[Data items]
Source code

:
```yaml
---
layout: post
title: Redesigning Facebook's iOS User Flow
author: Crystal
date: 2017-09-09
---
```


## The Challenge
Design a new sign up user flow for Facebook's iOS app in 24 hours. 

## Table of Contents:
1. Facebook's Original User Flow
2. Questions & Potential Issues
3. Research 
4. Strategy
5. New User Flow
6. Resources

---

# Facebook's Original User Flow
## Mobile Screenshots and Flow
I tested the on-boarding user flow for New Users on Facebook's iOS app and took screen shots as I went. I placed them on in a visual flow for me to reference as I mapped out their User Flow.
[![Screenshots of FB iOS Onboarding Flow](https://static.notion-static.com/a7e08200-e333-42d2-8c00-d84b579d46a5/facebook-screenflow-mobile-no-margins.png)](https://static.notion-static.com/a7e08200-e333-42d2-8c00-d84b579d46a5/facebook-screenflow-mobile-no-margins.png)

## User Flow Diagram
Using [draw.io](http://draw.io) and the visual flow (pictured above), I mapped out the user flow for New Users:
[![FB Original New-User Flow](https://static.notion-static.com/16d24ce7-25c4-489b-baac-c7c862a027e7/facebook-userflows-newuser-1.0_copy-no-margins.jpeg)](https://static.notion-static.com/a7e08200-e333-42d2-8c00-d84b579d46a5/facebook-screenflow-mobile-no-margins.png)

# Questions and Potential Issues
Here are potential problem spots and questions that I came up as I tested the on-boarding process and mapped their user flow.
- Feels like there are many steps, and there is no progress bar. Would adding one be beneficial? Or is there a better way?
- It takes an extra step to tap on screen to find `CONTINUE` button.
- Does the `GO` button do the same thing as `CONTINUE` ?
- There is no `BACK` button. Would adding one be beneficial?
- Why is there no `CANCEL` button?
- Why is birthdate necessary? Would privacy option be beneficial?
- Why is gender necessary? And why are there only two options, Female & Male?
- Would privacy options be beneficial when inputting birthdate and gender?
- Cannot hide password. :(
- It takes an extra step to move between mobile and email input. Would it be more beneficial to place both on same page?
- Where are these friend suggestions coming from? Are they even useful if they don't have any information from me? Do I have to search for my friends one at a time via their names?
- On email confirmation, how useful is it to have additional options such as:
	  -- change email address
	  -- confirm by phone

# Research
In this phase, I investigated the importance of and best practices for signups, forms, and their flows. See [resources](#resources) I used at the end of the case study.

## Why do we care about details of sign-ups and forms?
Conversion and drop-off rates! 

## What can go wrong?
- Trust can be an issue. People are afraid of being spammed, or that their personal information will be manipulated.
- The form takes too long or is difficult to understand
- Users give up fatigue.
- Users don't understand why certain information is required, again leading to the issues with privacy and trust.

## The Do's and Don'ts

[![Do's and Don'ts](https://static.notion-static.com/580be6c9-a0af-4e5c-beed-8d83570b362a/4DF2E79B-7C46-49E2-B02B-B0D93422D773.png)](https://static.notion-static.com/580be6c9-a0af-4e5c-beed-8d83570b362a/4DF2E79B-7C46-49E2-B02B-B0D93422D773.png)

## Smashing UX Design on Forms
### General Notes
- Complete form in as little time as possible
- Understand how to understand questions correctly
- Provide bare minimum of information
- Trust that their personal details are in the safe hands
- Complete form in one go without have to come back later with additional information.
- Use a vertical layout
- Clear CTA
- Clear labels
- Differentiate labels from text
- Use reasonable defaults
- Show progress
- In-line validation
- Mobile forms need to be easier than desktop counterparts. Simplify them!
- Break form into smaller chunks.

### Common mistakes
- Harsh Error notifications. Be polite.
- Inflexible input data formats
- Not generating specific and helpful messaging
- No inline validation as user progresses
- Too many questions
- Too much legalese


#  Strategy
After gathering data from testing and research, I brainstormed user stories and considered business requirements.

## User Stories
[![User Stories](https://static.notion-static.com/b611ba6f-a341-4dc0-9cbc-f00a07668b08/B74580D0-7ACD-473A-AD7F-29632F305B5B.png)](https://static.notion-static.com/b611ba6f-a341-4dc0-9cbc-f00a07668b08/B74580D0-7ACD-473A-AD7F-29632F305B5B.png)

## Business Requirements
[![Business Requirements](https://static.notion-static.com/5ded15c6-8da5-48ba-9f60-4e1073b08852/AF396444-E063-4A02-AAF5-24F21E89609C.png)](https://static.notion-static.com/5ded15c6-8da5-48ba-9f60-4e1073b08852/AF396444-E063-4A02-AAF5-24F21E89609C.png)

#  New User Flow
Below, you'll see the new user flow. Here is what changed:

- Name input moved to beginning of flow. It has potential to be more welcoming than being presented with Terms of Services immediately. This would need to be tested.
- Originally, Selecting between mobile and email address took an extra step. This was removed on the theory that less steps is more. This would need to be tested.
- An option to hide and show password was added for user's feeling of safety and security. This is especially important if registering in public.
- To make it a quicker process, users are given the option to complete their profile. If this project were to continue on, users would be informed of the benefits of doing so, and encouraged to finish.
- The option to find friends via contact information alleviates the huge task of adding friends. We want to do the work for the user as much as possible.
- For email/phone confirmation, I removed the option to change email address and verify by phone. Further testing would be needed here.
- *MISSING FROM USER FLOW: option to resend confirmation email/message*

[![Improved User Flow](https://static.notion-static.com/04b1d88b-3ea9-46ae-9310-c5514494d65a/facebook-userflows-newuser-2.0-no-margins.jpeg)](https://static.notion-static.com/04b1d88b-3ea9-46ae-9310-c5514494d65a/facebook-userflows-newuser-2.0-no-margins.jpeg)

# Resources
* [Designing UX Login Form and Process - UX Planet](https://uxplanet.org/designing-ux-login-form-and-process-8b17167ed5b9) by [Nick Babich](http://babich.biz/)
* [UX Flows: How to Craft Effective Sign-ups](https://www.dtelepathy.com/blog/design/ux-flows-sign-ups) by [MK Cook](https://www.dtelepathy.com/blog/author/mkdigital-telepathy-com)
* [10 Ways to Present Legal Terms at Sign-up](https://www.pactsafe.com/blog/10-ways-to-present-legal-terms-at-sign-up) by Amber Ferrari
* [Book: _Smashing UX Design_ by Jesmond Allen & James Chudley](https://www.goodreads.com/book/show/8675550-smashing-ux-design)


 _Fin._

## [Work to complete]
Every record above must be printed again exactly.

## [Problem solution]
Source code

:
```yaml
---
layout: post
title: Redesigning Facebook's iOS User Flow
author: Crystal
date: 2017-09-09
---
```


## The Challenge
Design a new sign up user flow for Facebook's iOS app in 24 hours. 

## Table of Contents:
1. Facebook's Original User Flow
2. Questions & Potential Issues
3. Research 
4. Strategy
5. New User Flow
6. Resources

---

# Facebook's Original User Flow
## Mobile Screenshots and Flow
I tested the on-boarding user flow for New Users on Facebook's iOS app and took screen shots as I went. I placed them on in a visual flow for me to reference as I mapped out their User Flow.
[![Screenshots of FB iOS Onboarding Flow](https://static.notion-static.com/a7e08200-e333-42d2-8c00-d84b579d46a5/facebook-screenflow-mobile-no-margins.png)](https://static.notion-static.com/a7e08200-e333-42d2-8c00-d84b579d46a5/facebook-screenflow-mobile-no-margins.png)

## User Flow Diagram
Using [draw.io](http://draw.io) and the visual flow (pictured above), I mapped out the user flow for New Users:
[![FB Original New-User Flow](https://static.notion-static.com/16d24ce7-25c4-489b-baac-c7c862a027e7/facebook-userflows-newuser-1.0_copy-no-margins.jpeg)](https://static.notion-static.com/a7e08200-e333-42d2-8c00-d84b579d46a5/facebook-screenflow-mobile-no-margins.png)

# Questions and Potential Issues
Here are potential problem spots and questions that I came up as I tested the on-boarding process and mapped their user flow.
- Feels like there are many steps, and there is no progress bar. Would adding one be beneficial? Or is there a better way?
- It takes an extra step to tap on screen to find `CONTINUE` button.
- Does the `GO` button do the same thing as `CONTINUE` ?
- There is no `BACK` button. Would adding one be beneficial?
- Why is there no `CANCEL` button?
- Why is birthdate necessary? Would privacy option be beneficial?
- Why is gender necessary? And why are there only two options, Female & Male?
- Would privacy options be beneficial when inputting birthdate and gender?
- Cannot hide password. :(
- It takes an extra step to move between mobile and email input. Would it be more beneficial to place both on same page?
- Where are these friend suggestions coming from? Are they even useful if they don't have any information from me? Do I have to search for my friends one at a time via their names?
- On email confirmation, how useful is it to have additional options such as:
	  -- change email address
	  -- confirm by phone

# Research
In this phase, I investigated the importance of and best practices for signups, forms, and their flows. See [resources](#resources) I used at the end of the case study.

## Why do we care about details of sign-ups and forms?
Conversion and drop-off rates! 

## What can go wrong?
- Trust can be an issue. People are afraid of being spammed, or that their personal information will be manipulated.
- The form takes too long or is difficult to understand
- Users give up fatigue.
- Users don't understand why certain information is required, again leading to the issues with privacy and trust.

## The Do's and Don'ts

[![Do's and Don'ts](https://static.notion-static.com/580be6c9-a0af-4e5c-beed-8d83570b362a/4DF2E79B-7C46-49E2-B02B-B0D93422D773.png)](https://static.notion-static.com/580be6c9-a0af-4e5c-beed-8d83570b362a/4DF2E79B-7C46-49E2-B02B-B0D93422D773.png)

## Smashing UX Design on Forms
### General Notes
- Complete form in as little time as possible
- Understand how to understand questions correctly
- Provide bare minimum of information
- Trust that their personal details are in the safe hands
- Complete form in one go without have to come back later with additional information.
- Use a vertical layout
- Clear CTA
- Clear labels
- Differentiate labels from text
- Use reasonable defaults
- Show progress
- In-line validation
- Mobile forms need to be easier than desktop counterparts. Simplify them!
- Break form into smaller chunks.

### Common mistakes
- Harsh Error notifications. Be polite.
- Inflexible input data formats
- Not generating specific and helpful messaging
- No inline validation as user progresses
- Too many questions
- Too much legalese


#  Strategy
After gathering data from testing and research, I brainstormed user stories and considered business requirements.

## User Stories
[![User Stories](https://static.notion-static.com/b611ba6f-a341-4dc0-9cbc-f00a07668b08/B74580D0-7ACD-473A-AD7F-29632F305B5B.png)](https://static.notion-static.com/b611ba6f-a341-4dc0-9cbc-f00a07668b08/B74580D0-7ACD-473A-AD7F-29632F305B5B.png)

## Business Requirements
[![Business Requirements](https://static.notion-static.com/5ded15c6-8da5-48ba-9f60-4e1073b08852/AF396444-E063-4A02-AAF5-24F21E89609C.png)](https://static.notion-static.com/5ded15c6-8da5-48ba-9f60-4e1073b08852/AF396444-E063-4A02-AAF5-24F21E89609C.png)

#  New User Flow
Below, you'll see the new user flow. Here is what changed:

- Name input moved to beginning of flow. It has potential to be more welcoming than being presented with Terms of Services immediately. This would need to be tested.
- Originally, Selecting between mobile and email address took an extra step. This was removed on the theory that less steps is more. This would need to be tested.
- An option to hide and show password was added for user's feeling of safety and security. This is especially important if registering in public.
- To make it a quicker process, users are given the option to complete their profile. If this project were to continue on, users would be informed of the benefits of doing so, and encouraged to finish.
- The option to find friends via contact information alleviates the huge task of adding friends. We want to do the work for the user as much as possible.
- For email/phone confirmation, I removed the option to change email address and verify by phone. Further testing would be needed here.
- *MISSING FROM USER FLOW: option to resend confirmation email/message*

[![Improved User Flow](https://static.notion-static.com/04b1d88b-3ea9-46ae-9310-c5514494d65a/facebook-userflows-newuser-2.0-no-margins.jpeg)](https://static.notion-static.com/04b1d88b-3ea9-46ae-9310-c5514494d65a/facebook-userflows-newuser-2.0-no-margins.jpeg)

# Resources
* [Designing UX Login Form and Process - UX Planet](https://uxplanet.org/designing-ux-login-form-and-process-8b17167ed5b9) by [Nick Babich](http://babich.biz/)
* [UX Flows: How to Craft Effective Sign-ups](https://www.dtelepathy.com/blog/design/ux-flows-sign-ups) by [MK Cook](https://www.dtelepathy.com/blog/author/mkdigital-telepathy-com)
* [10 Ways to Present Legal Terms at Sign-up](https://www.pactsafe.com/blog/10-ways-to-present-legal-terms-at-sign-up) by Amber Ferrari
* [Book: _Smashing UX Design_ by Jesmond Allen & James Chudley](https://www.goodreads.com/book/show/8675550-smashing-ux-design)


 _Fin._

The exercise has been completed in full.